Показалось Степану или на самом деле в голубых глазах фашиста проступила вполне еврейская грусть? Возможно, что и не показалось, но вот его действительно вдруг снова накрыло волной раздражения. На себя, на нее, на Олега… Однако раздражение раздражением, главное было в другом, в том, о чем Матвеев никому даже рассказать не мог.

* * *

Ночь давила летней духотой. Открытое окно не приносило прохлады — безветренная погода третий день уплотняла влажный воздух, превратив его в мерзкий кисель. Уже скоро час как Степан ворочался в постели, безуспешно считая овец. Во всяком случае, он так полагал, что длится эта мука никак не менее часа. Оставалось применить проверенное годами средство. Не включая света, нащупал на прикроватном столике сигареты и спички. Сел, закурил. Еще пошарив, придвинул к себе пепельницу и графин с местным бренди. Пить не хотелось, но лекарство принимают по необходимости, а не по желанию. Большой глоток обжёг нёбо и прокатился по пищеводу, словно наждаком обдирая слизистую. Подступившую, было, мгновенную тошноту погасила глубокая затяжка. За ней почти без перерыва последовала вторая. На третьей сигарета внезапно закончилась, и пришлось взять новую. Но зато уже через несколько минут в голове зашумело, отяжелел затылок, и глаза начали неудержимо слипаться — желаемый результат достигнут. Спокойной ночи!

Матвеев откинулся назад, на подушки — прямо поверх простыни, которой до того укрывался. Сон навалился сразу, без сладкой полудрёмы и прочих предисловий. Обычно, сны у него приходили и уходили неслышно, не оставляя в памяти и следа ночных переживаний. Лишь немногие задерживались на время, достаточное для их осознания, но такова уж была особенность матвеевской психики. Зато, если уж что-то запоминалось, будьте уверены: прочно и в мельчайших подробностях. Цвета, звуки и даже запахи складывались в настолько непротиворечивую, целостную картину — куда там реальной жизни!

Так случилось и на этот раз. Сон не просто запомнился, он буквально врос во внутренний мир Степана, оставшись надолго, возможно, навсегда, чтобы сидеть занозой и причинять боль. Чтобы сжимать временами в безысходной тоске сердце…

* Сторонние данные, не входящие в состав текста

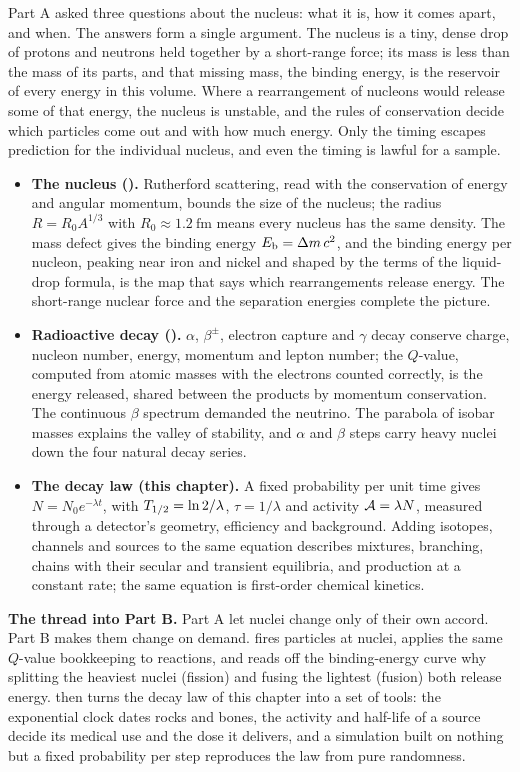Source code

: Part A asked three questions about the nucleus: what it is, how it comes apart, and when. The answers
form a single argument. The nucleus is a tiny, dense drop of protons and neutrons held together by a
short-range force; its mass is less than the mass of its parts, and that missing mass, the binding
energy, is the reservoir of every energy in this volume. Where a rearrangement of nucleons would release
some of that energy, the nucleus is unstable, and the rules of conservation decide which particles come
out and with how much energy. Only the timing escapes prediction for the individual nucleus, and even
the timing is lawful for a sample.

\begin{itemize}
\item \textbf{The nucleus ().} Rutherford scattering, read with the conservation of
      energy and angular momentum, bounds the size of the nucleus; the radius $R=R_0A^{1/3}$ with
      $R_0\approx\SI{1.2}{\femto\metre}$ means every nucleus has the same density. The mass defect gives the
      binding energy $E_{\mathrm{b}}=\Delta m\,c^2$, and the binding energy per nucleon, peaking near iron and nickel and
      shaped by the terms of the liquid-drop formula, is the map that says which rearrangements release
      energy. The short-range nuclear force and the separation energies complete the picture.
\item \textbf{Radioactive decay ().} $\alpha$, $\beta^\pm$, electron capture and
      $\gamma$ decay conserve charge, nucleon number, energy, momentum and lepton number; the $Q$-value,
      computed from atomic masses with the electrons counted correctly, is the energy released, shared
      between the products by momentum conservation. The continuous $\beta$ spectrum demanded the
      neutrino. The parabola of isobar masses explains the valley of stability, and $\alpha$ and $\beta$
      steps carry heavy nuclei down the four natural decay series.
\item \textbf{The decay law (this chapter).} A fixed probability per unit time gives
      $N=N_0e^{-\lambda t}$, with $T_{1/2}=\ln2/\lambda$, $\tau=1/\lambda$ and activity $\mathcal{A}=\lambda N$,
      measured through a detector's geometry, efficiency and background. Adding isotopes, channels and
      sources to the same equation describes mixtures, branching, chains with their secular and transient
      equilibria, and production at a constant rate; the same equation is first-order chemical kinetics.
\end{itemize}

\noindent\textbf{The thread into Part B.} Part A let nuclei change only of their own accord. Part B makes
them change on demand.  fires particles at nuclei, applies the same $Q$-value
bookkeeping to reactions, and reads off the binding-energy curve why splitting the heaviest nuclei
(fission) and fusing the lightest (fusion) both release energy.  then turns the decay
law of this chapter into a set of tools: the exponential clock dates rocks and bones, the activity and
half-life of a source decide its medical use and the dose it delivers, and a simulation built on nothing
but a fixed probability per step reproduces the law from pure randomness.
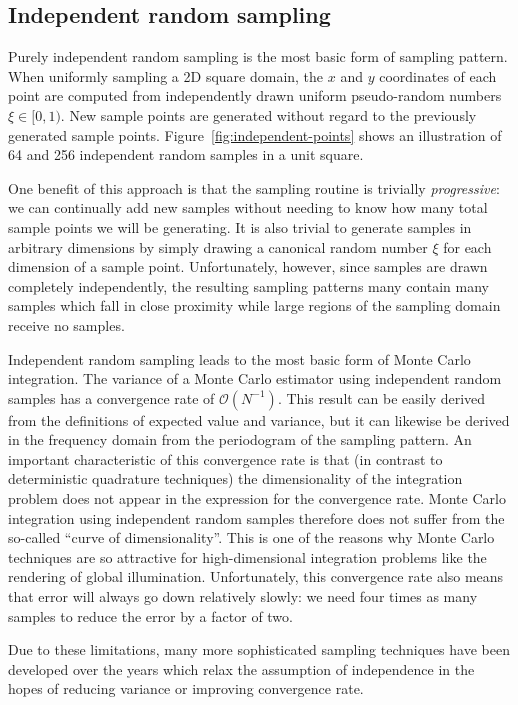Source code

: \documentclass[11pt,fleqn]{book} %
\begin{document}
\subsection{Independent random sampling}
Purely independent random sampling is the most basic form of sampling pattern. When uniformly sampling a 2D square domain, the $x$ and $y$ coordinates of each point are computed from independently drawn uniform pseudo-random numbers $\xi \in [0,1)$. New sample points are generated without regard to the previously generated sample points. Figure~\ref{fig:independent-points} shows an illustration of 64 and 256 independent random samples in a unit square.

One benefit of this approach is that the sampling routine is trivially \textit{progressive}: we can continually add new samples without needing to know how many total sample points we will be generating. It is also trivial to generate samples in arbitrary dimensions by simply drawing a canonical random number $\xi$ for each dimension of a sample point. Unfortunately, however, since samples are drawn completely independently, the resulting sampling patterns many contain many samples which fall in close proximity while large regions of the sampling domain receive no samples.

Independent random sampling leads to the most basic form of Monte Carlo integration. The variance of a Monte Carlo estimator using independent random samples has a convergence rate of $\mathcal{O}(N^{-1})$. This result can be easily derived from the definitions of expected value and variance, but it can likewise be derived in the frequency domain from the periodogram of the sampling pattern. An important characteristic of this convergence rate is that (in contrast to deterministic quadrature techniques) the dimensionality of the integration problem does not appear in the expression for the convergence rate. Monte Carlo integration using independent random samples therefore does not suffer from the so-called ``curve of dimensionality''. This is one of the reasons why Monte Carlo techniques are so attractive for high-dimensional integration problems like the rendering of global illumination. Unfortunately, this convergence rate also means that error will always go down relatively slowly: we need four times as many samples to reduce the error by a factor of two.

Due to these limitations, many more sophisticated sampling techniques have been developed over the years which relax the assumption of independence in the hopes of reducing variance or improving convergence rate.
\end{document}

Он стоял у поперечной балки на чердаке большого дома. Свет, пробиваясь сквозь слуховые окна, делил пронизанное пылью пространство на причудливые геометрические фигуры. Тишину нарушало лишь воркование голубей и доносящаяся откуда-то — совсем издалека — музыка: военные марши. Среди резких запахов птичьего помёта, сухой перегретой пыли и ещё чего-то знакомого тревожно-ускользающего Матвеев уловил ток свежего воздуха и двинулся в его направлении. Как долго шел не запомнилось. Да и шел ли вообще? И вдруг увидел: одно из узких слуховых окон — без стёкол, оттуда и сквозило. Здесь, стало быть, и начинался сквознячок, что словно нить Ариадны, привел Матвеева… Куда? Тут-то Степан и понял что же ему напоминал этот странно знакомый, навевающий неприятные хоть и смутные ассоциации запах. У разбитого окна, на боку, нелепо запрокинув голову, но, не выпустив из рук винтовки, лежала Ольга. Из-под её разметавшихся — «Почему без шапочки? — бронзовых волос растекалась лужа крови. Кровь… Кровью и пахло, а пуля снайпера вошла ей в правый глаз.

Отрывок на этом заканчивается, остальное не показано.